In a satellite telephone conversation last week, a fatigued Blankenfeld said the navigation has been challenging from the start of this mission, which began Jan. 23 in Kealakekua Bay.
"The first couple of days were overcast, the wind was switching around. It was crazy," he said. "Now, instead of the wind being at our backs like we expected, we're tacking," he said. The wind last weekend began blowing from the southwest, the direction in which the canoes were hoping to be sailing.
Tacking involves sailing as close as possible to the wind, and then bringing the canoe's nose through the wind to put the breeze on the opposite side. Double-hulled voyaging canoes do not point very close to the wind, so the canoes must make long tacks to gain only a little distance. Extensive tacking also exaggerates errors, making it harder to judge one's position.
Thompson said the canoes have faced extremely difficult sailing for navigational purposes.
"You had the tradewind swell (from the northeast), a big north swell of 12 feet or more, plus local wind waves coming from the southwest. It's extraordinarily complex sea conditions, and you've got to be able to decipher the confusion. This is the most difficult thing: having to find one small island and tacking to do it," he said.
A SLEEPLESS JOB
It is difficult, too, because a traditional navigator keeps his or her position in his or her head and navigators tend to sleep in catnaps so they don't miss any changes. Thompson describes the extraordinary demands made on memory while in a state of semi-exhaustion, defining his desired course, and then keeping track of how far winds, currents, swells and steering errors have pushed the vessel off that track — and what needs to be done to bring the canoe back on track.
Thompson said that when sailing to Tahiti, errors are forgiven by the wide swath of islands of the Tuamotu, which give a navigator a target more than 400 miles wide. Reaching any one of them is marked a success. Sailing from Tahiti to Hawai'i, the target is the 300-mile-wide chain from Hawai'i to Kaua'i.
But finding a single island like Johnston Atoll, which is hundreds of miles from anywhere else, is quite a challenge.
"You'll pass that thing in an hour at night," Thompson said.
Traditional navigators have a couple of skills that help them in these cases, he said. One is birds — knowing that certain birds return to land each night.
Another skill involves knowing the latitude of a target — how far it is from the equator. While it is difficult for a sailor without a clock or electronics to determine how far east or west the boat is, it is relatively easy to determine latitude, which is how far north or south it is. A key indicator is the height of the Hoku Pa'a, the nearly stationary star known also as the North Star or Polaris. If Hoku Pa'a is 30 degrees above the horizon, then the boat is at 30 degrees north latitude.

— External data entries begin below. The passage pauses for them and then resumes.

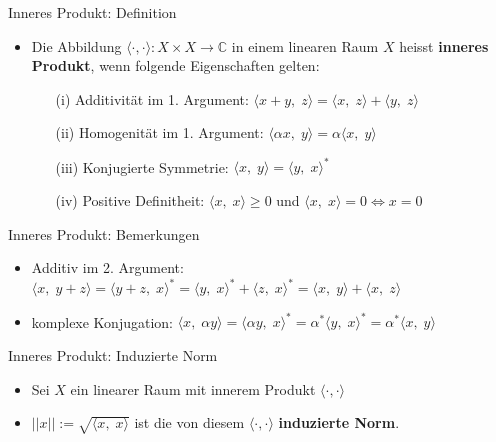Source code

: \documentclass[14pt, aspectratio=169, handout]{beamer}
\begin{document}
\begin{frame}{Inneres Produkt: Definition}
    \begin{itemize}
        \item Die Abbildung $\langle \cdot, \cdot \rangle : X \times X \to \mathbb{C}$ in einem linearen Raum $X$ heisst \textbf{inneres Produkt}, wenn folgende Eigenschaften gelten:
            \begin{itemize}
            \item[] 
            \item[(i)] Additivität im 1. Argument: $\langle x + y, \; z\rangle = \langle x, \; z\rangle + \langle y, \; z\rangle$
            \item[] 
            \item[(ii)] Homogenität im 1. Argument: $\langle \alpha x, \; y \rangle = \alpha \langle x, \; y \rangle$
            \item[] 
            \item[(iii)] Konjugierte Symmetrie: $\langle x, \; y\rangle = \langle y, \; x\rangle^*$
            \item[] 
            \item[(iv)] Positive Definitheit: $\langle x, \; x\rangle \geq 0$ und $\langle x, \; x\rangle = 0 \Leftrightarrow x = 0$
            \end{itemize}
    \end{itemize}
\end{frame}

\begin{frame}{Inneres Produkt: Bemerkungen}
    \begin{itemize}
        \item Additiv im 2. Argument: $\langle x, \; y+z \rangle = \langle y + z, \; x \rangle^* = \langle y, \; x \rangle^* + \langle z, \; x \rangle^* = \langle x, \; y \rangle + \langle x, \; z \rangle$
        \item[] 
        \item komplexe Konjugation: $\langle x, \; \alpha y\rangle = \langle \alpha y, \; x \rangle^* = \alpha^* \langle y, \; x \rangle^* = \alpha^* \langle x, \; y \rangle$
    \end{itemize}
\end{frame}

\begin{frame}{Inneres Produkt: Induzierte Norm}
    \begin{itemize}
        \item Sei $X$ ein linearer Raum mit innerem Produkt $\langle \cdot, \cdot\rangle$
        \item[] 
        \item $||x|| := \sqrt{\langle x, \; x\rangle}$ ist die von diesem $\langle \cdot, \cdot\rangle$ \textbf{induzierte Norm}.
    \end{itemize}
\end{frame}
\end{document}
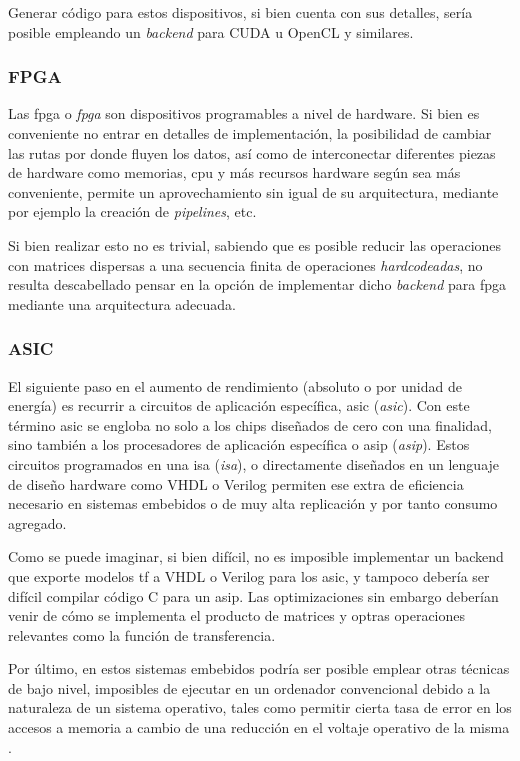 Generar código para estos dispositivos, si bien cuenta con sus detalles, sería posible empleando un \textit{backend} para CUDA u OpenCL y similares.

\subsubsection{FPGA}
\label{sssec:heterogeneas_fpga}
Las \acrshort{fpga} o \textit{\acrlong{fpga}} son dispositivos programables a nivel de hardware. Si bien es conveniente no entrar en detalles de implementación, la posibilidad de cambiar las rutas por donde fluyen los datos, así como de interconectar diferentes piezas de hardware como memorias, \acrshort{cpu} y más recursos hardware según sea más conveniente, permite un aprovechamiento sin igual de su arquitectura, mediante por ejemplo la creación de \textit{pipelines}, etc.

Si bien realizar esto no es trivial, sabiendo que es posible reducir las operaciones con matrices dispersas a una secuencia finita de operaciones \textit{hardcodeadas}, no resulta descabellado pensar en la opción de implementar dicho \textit{backend} para \acrshort{fpga} mediante una arquitectura adecuada.

\subsubsection{ASIC}
\label{sssec:heterogeneas_asic}
El siguiente paso en el aumento de rendimiento (absoluto o por unidad de energía) es recurrir a circuitos de aplicación específica, \acrshort{asic} (\textit{\acrlong{asic}}). Con este término \acrshort{asic} se engloba no solo a los chips diseñados de cero con una finalidad, sino también a los procesadores de aplicación específica o \acrshort{asip} (\textit{\acrlong{asip}}). Estos circuitos programados en una \acrshort{isa} (\textit{\acrlong{isa}}), o directamente diseñados en un lenguaje de diseño hardware como VHDL o Verilog permiten ese extra de eficiencia necesario en sistemas embebidos o de muy alta replicación y por tanto consumo agregado.

Como se puede imaginar, si bien difícil, no es imposible implementar un backend que exporte modelos \acrlong{tf} a VHDL o Verilog para los \acrshort{asic}, y tampoco debería ser difícil compilar código C para un \acrshort{asip}. Las optimizaciones sin embargo deberían venir de cómo se implementa el producto de matrices y optras operaciones relevantes como la función de transferencia.

Por último, en estos sistemas embebidos podría ser posible emplear otras técnicas de bajo nivel, imposibles de ejecutar en un ordenador convencional debido a la naturaleza de un sistema operativo, tales como permitir cierta tasa de error en los accesos a memoria a cambio de una reducción en el voltaje operativo de la misma \cite{koppula2019eden}.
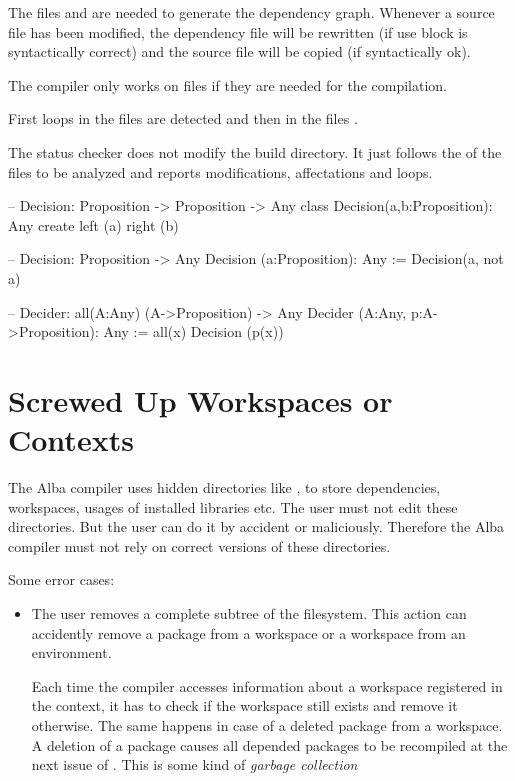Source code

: The files  and  are needed to
generate the dependency graph. Whenever a source file has been modified, the
dependency file will be rewritten (if use block is syntactically correct) and
the source file will be copied (if syntactically ok).

The compiler only works on files if they are needed for the compilation.

First loops in the files  are detected and then in the
files .


The status checker does not modify the build directory. It just follows the
 of the files to be analyzed and reports modifications,
affectations and loops.

\begin{alba}
  -- Decision: Proposition -> Proposition -> Any
  class
    Decision(a,b:Proposition): Any
  create
    left  (a)
    right (b)

  -- Decision: Proposition -> Any
  Decision (a:Proposition): Any
    := Decision(a, not a)

  -- Decider: all(A:Any) (A->Proposition) -> Any
  Decider (A:Any, p:A->Proposition): Any
    := all(x) Decision (p(x))
\end{alba}


\section{Screwed Up Workspaces or Contexts}

The Alba compiler uses hidden directories like ,
 to store dependencies, workspaces, usages of installed
libraries etc. The user must not edit these directories. But the user can do
it by accident or maliciously. Therefore the Alba compiler must not rely on
correct versions of these directories.

Some error cases:
\begin{itemize}

\item The user removes a complete subtree of the filesystem. This action can
  accidently remove a package from a workspace or a workspace from an
  environment.

  Each time the compiler accesses information about a workspace registered in
  the context, it has to check if the workspace still exists and remove it
  otherwise. The same happens in case of a deleted package from a workspace. A
  deletion of a package causes all depended packages to be recompiled at the
  next issue of . This is some kind of \emph{garbage
    collection}


\end{itemize}



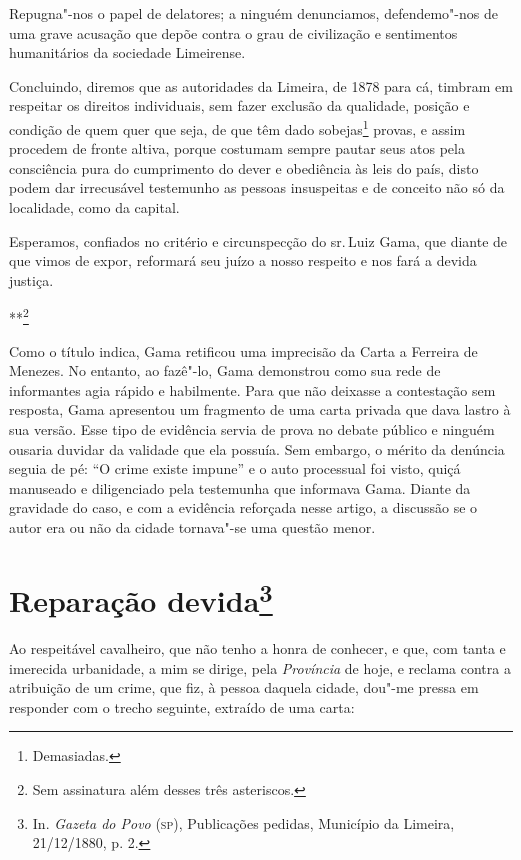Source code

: Repugna"-nos o papel de delatores; a ninguém denunciamos, defendemo"-nos
de uma grave acusação que depõe contra o grau de civilização e
sentimentos humanitários da sociedade Limeirense.

Concluindo, diremos que as autoridades da Limeira, de 1878 para cá,
timbram em respeitar os direitos individuais, sem fazer exclusão da
qualidade, posição e condição de quem quer que seja, de que têm dado
sobejas\footnote{Demasiadas.} provas, e assim procedem de fronte
altiva, porque costumam sempre pautar seus atos pela consciência pura do
cumprimento do dever e obediência às leis do país, disto podem dar
irrecusável testemunho as pessoas insuspeitas e de conceito não só da
localidade, como da capital.

Esperamos, confiados no critério e circunspecção do sr.\,Luiz Gama, que
diante de que vimos de expor, reformará seu juízo a nosso respeito e nos
fará a devida justiça.

\bigskip

\hfill***\footnote{Sem assinatura além desses três asteriscos.}

\paginabranca
\mbox{}\vfill
\thispagestyle{empty}

{\small\noindent
Como o título indica, Gama retificou uma imprecisão da Carta a
Ferreira de Menezes. No entanto, ao fazê"-lo, Gama demonstrou como sua
rede de informantes agia rápido e habilmente. Para que não deixasse a
contestação sem resposta, Gama apresentou um fragmento de uma carta
privada que dava lastro à sua versão. Esse tipo de evidência servia de
prova no debate público e ninguém ousaria duvidar da validade que ela
possuía. Sem embargo, o mérito da denúncia seguia de pé: ``O crime existe
impune'' e o auto processual foi visto, quiçá manuseado e diligenciado
pela testemunha que informava Gama. Diante da gravidade do caso, e com a
evidência reforçada nesse artigo, a discussão se o autor era ou não da
cidade tornava"-se uma questão menor. }

\chapter{Reparação devida\footnote[*]{In. \emph{Gazeta do Povo} (\textsc{sp}),
  Publicações pedidas, Município da Limeira, 21/12/1880, p. 2.}}


Ao respeitável cavalheiro, que não tenho a honra de conhecer, e que, com
tanta e imerecida urbanidade, a mim se dirige, pela \emph{Província} de
hoje, e reclama contra a atribuição de um crime, que fiz, à pessoa
daquela cidade, dou"-me pressa em responder com o trecho seguinte,
extraído de uma carta:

Thompson said he expects Blankenfeld to put the canoe on the latitude of Johnston Atoll — just less than 17 degrees north latitude — and if possible sail directly eastward down the latitude. If he nears the island in daylight, he has a chance of seeing it.
On Friday, the contrary winds changed back to trades, and the canoes began sailing a more direct line toward the isolated atoll. The canoes won't stop, but the point of finding Johnston is that it is almost directly on the line between the Big Island and Majuro, and it's the only island on that line. So it serves as a confirmation that the course is correct.
Once he finds it, Blankenfeld will be able to sleep. At Johnston, the lead navigation duties switch to navigator Paishon on the canoe Alingano Maisu.